==== Input material ====

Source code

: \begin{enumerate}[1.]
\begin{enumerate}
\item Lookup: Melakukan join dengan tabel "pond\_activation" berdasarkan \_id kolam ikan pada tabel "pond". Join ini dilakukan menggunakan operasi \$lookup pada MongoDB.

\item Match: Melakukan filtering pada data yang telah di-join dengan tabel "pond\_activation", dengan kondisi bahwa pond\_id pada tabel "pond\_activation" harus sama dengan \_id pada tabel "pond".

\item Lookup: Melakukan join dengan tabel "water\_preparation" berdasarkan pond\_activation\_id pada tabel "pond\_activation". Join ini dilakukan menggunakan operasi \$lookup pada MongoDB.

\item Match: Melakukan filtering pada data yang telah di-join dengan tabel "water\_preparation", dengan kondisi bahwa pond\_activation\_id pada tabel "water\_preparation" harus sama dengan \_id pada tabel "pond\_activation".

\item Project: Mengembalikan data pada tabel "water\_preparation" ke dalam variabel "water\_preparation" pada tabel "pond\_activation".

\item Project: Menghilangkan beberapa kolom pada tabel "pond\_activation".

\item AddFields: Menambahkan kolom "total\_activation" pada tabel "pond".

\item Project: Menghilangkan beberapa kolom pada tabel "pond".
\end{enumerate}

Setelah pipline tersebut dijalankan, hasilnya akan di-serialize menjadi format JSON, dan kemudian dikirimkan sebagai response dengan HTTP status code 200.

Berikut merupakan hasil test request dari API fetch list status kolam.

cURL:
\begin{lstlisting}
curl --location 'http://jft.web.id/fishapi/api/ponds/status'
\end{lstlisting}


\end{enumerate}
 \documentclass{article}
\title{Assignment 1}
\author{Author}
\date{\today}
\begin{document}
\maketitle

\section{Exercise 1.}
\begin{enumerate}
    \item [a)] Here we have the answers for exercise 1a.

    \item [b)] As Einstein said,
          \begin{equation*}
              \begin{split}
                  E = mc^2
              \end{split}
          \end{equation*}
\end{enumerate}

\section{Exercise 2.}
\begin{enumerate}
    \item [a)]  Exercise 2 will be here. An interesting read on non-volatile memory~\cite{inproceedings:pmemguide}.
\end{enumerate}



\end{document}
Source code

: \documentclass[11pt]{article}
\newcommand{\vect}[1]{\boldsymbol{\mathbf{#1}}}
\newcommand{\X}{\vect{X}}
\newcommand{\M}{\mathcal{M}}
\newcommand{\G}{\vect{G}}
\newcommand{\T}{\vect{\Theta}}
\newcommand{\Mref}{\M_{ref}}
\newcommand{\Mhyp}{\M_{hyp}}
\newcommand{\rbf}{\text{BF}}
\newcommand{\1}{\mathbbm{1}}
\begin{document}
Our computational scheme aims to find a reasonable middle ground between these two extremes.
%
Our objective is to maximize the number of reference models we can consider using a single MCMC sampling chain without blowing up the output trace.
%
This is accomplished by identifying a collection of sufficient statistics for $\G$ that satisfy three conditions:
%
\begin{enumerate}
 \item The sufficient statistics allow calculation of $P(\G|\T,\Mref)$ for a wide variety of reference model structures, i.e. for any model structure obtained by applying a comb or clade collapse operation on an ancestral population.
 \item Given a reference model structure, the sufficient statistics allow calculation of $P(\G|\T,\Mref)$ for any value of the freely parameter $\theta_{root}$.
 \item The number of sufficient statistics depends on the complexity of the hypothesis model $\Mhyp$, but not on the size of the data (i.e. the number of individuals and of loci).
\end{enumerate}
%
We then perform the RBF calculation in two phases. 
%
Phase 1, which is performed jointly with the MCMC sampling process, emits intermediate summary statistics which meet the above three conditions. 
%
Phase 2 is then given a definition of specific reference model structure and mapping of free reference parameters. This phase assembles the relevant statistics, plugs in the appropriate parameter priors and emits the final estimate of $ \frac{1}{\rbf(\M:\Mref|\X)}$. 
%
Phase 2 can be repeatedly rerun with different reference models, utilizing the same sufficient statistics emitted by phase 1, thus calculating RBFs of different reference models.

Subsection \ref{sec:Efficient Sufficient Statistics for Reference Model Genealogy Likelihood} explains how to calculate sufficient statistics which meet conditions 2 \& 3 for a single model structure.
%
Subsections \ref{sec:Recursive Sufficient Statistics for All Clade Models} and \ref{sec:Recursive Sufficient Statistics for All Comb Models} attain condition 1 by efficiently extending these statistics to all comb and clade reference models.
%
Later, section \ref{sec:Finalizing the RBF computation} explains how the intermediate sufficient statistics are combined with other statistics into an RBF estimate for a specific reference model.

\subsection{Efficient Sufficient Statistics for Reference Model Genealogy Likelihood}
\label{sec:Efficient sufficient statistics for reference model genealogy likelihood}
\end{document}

====
==== Input material ====

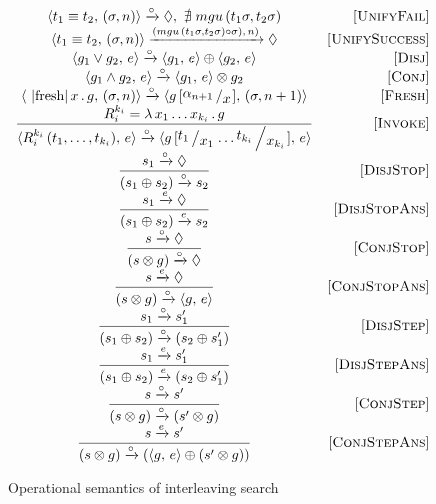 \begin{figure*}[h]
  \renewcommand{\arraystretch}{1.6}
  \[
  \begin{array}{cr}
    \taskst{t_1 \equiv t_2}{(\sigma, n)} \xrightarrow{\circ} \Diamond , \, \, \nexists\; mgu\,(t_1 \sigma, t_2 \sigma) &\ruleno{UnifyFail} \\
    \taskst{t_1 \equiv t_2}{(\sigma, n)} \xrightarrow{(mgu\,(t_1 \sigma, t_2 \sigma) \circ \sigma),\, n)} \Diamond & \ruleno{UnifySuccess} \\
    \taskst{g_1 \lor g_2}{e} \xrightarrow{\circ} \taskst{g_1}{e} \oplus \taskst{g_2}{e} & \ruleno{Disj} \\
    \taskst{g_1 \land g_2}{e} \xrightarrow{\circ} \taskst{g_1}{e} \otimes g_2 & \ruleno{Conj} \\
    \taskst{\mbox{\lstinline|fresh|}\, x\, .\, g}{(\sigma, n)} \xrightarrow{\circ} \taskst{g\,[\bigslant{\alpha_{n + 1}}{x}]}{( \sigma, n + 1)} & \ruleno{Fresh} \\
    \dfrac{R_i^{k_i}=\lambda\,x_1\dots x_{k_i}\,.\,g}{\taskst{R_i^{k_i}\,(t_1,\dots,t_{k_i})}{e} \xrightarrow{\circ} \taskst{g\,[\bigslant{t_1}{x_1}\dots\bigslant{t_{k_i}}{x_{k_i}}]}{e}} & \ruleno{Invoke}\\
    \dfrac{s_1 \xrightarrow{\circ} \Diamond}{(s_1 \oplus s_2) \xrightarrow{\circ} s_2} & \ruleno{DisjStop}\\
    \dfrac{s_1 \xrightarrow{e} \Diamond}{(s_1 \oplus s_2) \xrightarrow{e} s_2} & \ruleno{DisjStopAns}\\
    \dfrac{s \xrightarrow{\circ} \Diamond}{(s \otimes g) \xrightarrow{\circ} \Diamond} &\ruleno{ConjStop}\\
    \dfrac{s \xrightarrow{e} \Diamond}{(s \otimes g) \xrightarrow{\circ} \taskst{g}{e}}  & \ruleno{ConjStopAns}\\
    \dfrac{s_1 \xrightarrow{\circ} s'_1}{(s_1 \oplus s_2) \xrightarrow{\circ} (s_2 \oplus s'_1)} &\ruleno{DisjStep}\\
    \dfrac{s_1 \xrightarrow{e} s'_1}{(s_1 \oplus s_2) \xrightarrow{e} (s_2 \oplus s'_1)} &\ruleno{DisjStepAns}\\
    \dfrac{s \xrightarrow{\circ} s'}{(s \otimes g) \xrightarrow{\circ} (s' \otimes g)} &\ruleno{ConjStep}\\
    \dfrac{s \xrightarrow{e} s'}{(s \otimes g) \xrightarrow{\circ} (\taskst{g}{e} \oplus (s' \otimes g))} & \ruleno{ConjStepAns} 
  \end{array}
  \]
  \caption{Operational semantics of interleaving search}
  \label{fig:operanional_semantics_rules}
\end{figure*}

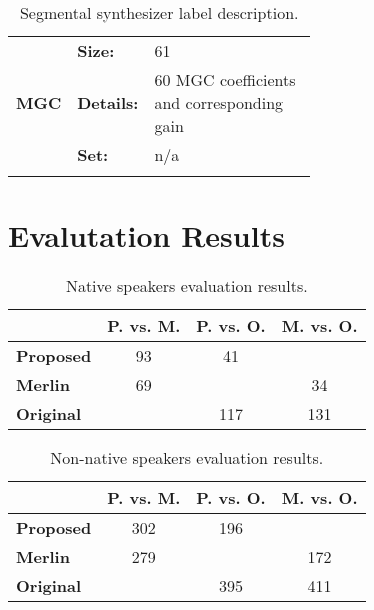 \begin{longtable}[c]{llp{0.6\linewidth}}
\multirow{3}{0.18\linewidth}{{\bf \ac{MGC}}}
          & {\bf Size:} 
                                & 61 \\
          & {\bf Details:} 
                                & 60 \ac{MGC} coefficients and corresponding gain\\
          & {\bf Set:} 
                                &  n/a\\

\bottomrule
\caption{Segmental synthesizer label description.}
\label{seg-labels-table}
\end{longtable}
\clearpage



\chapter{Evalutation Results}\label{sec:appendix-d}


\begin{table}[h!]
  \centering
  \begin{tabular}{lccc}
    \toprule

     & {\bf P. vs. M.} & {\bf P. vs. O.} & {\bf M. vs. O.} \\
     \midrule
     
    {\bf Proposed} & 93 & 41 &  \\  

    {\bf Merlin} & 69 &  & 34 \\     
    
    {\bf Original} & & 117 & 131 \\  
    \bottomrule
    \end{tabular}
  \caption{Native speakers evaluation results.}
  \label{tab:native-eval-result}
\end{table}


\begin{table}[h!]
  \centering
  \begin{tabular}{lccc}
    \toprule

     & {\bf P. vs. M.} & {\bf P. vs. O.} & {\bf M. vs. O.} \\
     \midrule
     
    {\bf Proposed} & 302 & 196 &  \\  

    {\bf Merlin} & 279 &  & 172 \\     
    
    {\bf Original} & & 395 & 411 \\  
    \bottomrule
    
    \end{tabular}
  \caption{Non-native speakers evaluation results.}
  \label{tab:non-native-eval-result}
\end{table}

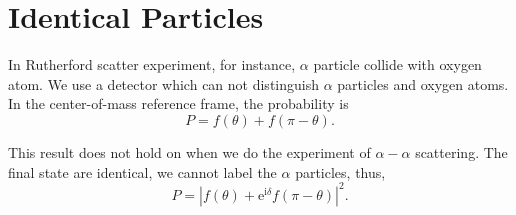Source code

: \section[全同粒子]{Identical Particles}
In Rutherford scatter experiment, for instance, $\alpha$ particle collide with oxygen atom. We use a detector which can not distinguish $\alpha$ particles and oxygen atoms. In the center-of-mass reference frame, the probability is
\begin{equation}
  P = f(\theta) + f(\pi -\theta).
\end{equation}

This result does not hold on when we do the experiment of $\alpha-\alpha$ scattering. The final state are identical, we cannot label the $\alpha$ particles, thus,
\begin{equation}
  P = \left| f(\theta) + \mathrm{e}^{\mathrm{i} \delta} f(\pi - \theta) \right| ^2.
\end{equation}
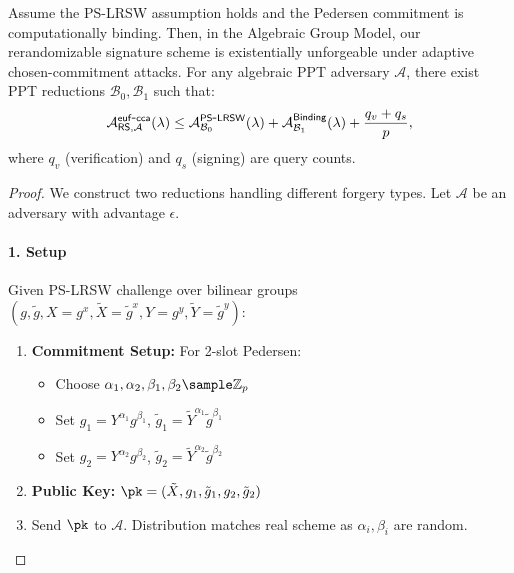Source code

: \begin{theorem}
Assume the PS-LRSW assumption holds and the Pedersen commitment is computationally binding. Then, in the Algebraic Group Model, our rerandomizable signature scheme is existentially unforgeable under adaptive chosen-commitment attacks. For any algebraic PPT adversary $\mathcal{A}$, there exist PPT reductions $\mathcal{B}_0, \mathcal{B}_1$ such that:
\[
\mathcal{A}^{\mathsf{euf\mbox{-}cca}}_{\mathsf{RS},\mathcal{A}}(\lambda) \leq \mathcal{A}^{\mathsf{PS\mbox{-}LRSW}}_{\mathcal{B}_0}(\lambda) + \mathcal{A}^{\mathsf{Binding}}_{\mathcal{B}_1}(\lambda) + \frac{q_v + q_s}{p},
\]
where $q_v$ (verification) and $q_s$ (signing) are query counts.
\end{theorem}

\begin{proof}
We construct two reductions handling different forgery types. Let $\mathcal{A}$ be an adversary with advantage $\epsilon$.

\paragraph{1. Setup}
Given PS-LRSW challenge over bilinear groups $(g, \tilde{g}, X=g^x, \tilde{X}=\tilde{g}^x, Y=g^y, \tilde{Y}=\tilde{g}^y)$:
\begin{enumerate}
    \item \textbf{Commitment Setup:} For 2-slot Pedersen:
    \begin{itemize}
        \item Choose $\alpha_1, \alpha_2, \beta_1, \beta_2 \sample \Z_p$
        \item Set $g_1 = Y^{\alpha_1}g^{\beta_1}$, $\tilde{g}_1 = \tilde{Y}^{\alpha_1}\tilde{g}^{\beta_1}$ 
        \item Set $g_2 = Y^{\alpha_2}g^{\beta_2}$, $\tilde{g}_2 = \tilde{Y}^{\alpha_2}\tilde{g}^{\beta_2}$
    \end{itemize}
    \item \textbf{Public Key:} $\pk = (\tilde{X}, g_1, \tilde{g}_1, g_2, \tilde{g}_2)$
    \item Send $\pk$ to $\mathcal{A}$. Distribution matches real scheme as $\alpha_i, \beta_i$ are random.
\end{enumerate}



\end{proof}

====
==== Input material ====

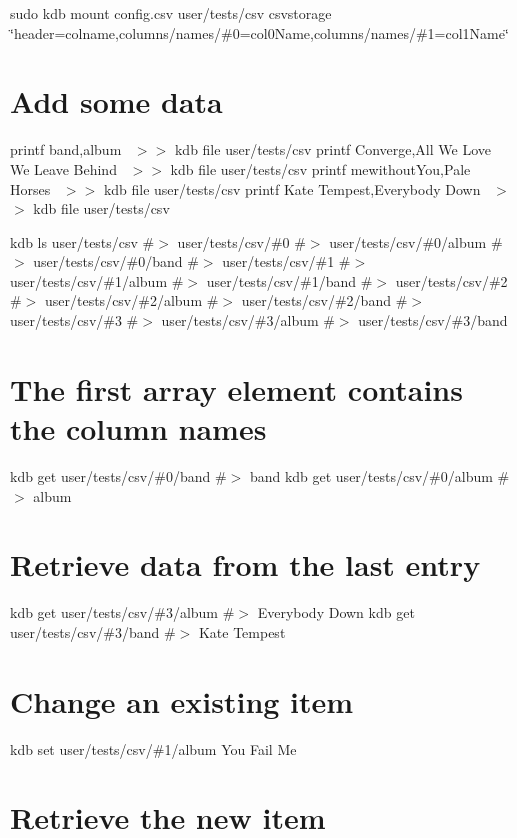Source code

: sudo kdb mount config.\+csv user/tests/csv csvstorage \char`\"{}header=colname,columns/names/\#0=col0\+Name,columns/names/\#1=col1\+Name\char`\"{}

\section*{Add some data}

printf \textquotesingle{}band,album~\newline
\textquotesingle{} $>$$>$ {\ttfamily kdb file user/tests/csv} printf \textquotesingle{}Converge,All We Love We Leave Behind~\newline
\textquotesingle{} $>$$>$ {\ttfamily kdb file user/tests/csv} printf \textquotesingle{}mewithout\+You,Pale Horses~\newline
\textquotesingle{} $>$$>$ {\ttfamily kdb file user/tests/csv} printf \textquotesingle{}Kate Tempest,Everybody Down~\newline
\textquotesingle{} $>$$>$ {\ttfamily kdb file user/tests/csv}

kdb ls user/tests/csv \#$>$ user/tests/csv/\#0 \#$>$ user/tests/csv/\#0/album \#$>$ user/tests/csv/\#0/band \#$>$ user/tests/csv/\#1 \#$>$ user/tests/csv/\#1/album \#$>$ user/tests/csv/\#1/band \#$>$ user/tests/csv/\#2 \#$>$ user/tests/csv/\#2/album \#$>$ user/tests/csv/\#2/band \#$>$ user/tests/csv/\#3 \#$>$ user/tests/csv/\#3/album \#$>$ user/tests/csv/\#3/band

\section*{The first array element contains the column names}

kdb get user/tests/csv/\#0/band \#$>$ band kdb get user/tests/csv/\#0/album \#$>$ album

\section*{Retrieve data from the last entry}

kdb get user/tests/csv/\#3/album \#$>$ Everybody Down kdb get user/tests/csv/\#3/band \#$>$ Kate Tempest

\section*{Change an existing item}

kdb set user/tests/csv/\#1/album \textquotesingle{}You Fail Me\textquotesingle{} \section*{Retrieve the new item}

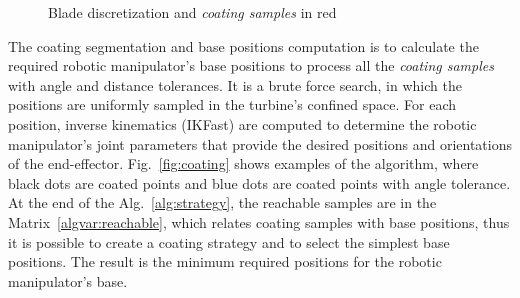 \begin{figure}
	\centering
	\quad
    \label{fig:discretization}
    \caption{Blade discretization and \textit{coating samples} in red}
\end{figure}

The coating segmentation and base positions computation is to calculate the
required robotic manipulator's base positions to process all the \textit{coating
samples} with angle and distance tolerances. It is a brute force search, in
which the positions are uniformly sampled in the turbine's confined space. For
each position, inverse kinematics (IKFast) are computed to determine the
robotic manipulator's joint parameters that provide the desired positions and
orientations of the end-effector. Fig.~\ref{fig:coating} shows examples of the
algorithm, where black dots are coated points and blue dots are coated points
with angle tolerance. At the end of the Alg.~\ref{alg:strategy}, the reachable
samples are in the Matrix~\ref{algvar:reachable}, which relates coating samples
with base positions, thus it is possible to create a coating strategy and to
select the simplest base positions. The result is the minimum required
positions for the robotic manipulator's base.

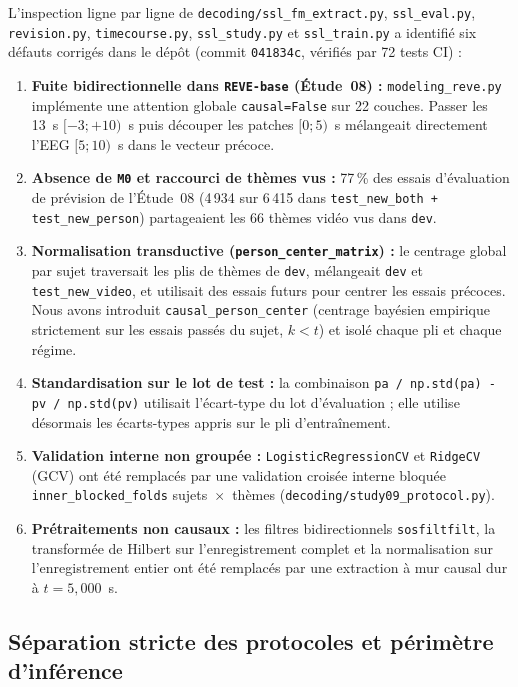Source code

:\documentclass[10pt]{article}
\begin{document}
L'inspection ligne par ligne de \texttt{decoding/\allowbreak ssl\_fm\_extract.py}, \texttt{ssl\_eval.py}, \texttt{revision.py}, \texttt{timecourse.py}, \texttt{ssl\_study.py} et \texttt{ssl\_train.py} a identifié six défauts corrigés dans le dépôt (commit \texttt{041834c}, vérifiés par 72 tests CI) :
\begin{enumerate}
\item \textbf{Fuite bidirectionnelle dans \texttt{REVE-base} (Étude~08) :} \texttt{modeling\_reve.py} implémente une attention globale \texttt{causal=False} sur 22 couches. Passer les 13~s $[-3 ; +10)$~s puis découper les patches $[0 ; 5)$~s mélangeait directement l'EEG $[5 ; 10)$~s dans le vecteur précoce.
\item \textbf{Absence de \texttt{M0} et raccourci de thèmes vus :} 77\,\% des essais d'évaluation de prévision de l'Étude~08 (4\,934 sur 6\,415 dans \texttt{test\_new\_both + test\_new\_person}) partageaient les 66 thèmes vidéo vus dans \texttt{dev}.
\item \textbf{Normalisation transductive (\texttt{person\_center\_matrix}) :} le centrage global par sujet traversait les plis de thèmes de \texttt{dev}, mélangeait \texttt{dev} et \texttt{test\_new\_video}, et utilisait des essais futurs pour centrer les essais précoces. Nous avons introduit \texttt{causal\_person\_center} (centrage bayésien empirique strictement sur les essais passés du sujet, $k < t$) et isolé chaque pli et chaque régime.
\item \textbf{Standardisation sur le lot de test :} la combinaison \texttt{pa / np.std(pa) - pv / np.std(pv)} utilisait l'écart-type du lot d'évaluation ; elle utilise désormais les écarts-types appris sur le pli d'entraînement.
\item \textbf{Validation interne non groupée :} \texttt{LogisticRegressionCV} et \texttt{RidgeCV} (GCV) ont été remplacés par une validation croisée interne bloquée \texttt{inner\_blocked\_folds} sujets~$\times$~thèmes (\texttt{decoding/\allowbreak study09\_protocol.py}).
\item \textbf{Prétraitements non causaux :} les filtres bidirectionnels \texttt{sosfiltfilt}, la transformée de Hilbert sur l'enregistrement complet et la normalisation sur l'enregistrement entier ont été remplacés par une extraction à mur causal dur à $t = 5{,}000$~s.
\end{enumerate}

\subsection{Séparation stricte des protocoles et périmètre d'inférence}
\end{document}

====

*Task description*. Copy out, from the listing above, every line that contains the string "MongoDB".

*Final answer*.
\item Lookup: Melakukan join dengan tabel "pond\_activation" berdasarkan \_id kolam ikan pada tabel "pond". Join ini dilakukan menggunakan operasi \$lookup pada MongoDB.
\item Lookup: Melakukan join dengan tabel "water\_preparation" berdasarkan pond\_activation\_id pada tabel "pond\_activation". Join ini dilakukan menggunakan operasi \$lookup pada MongoDB.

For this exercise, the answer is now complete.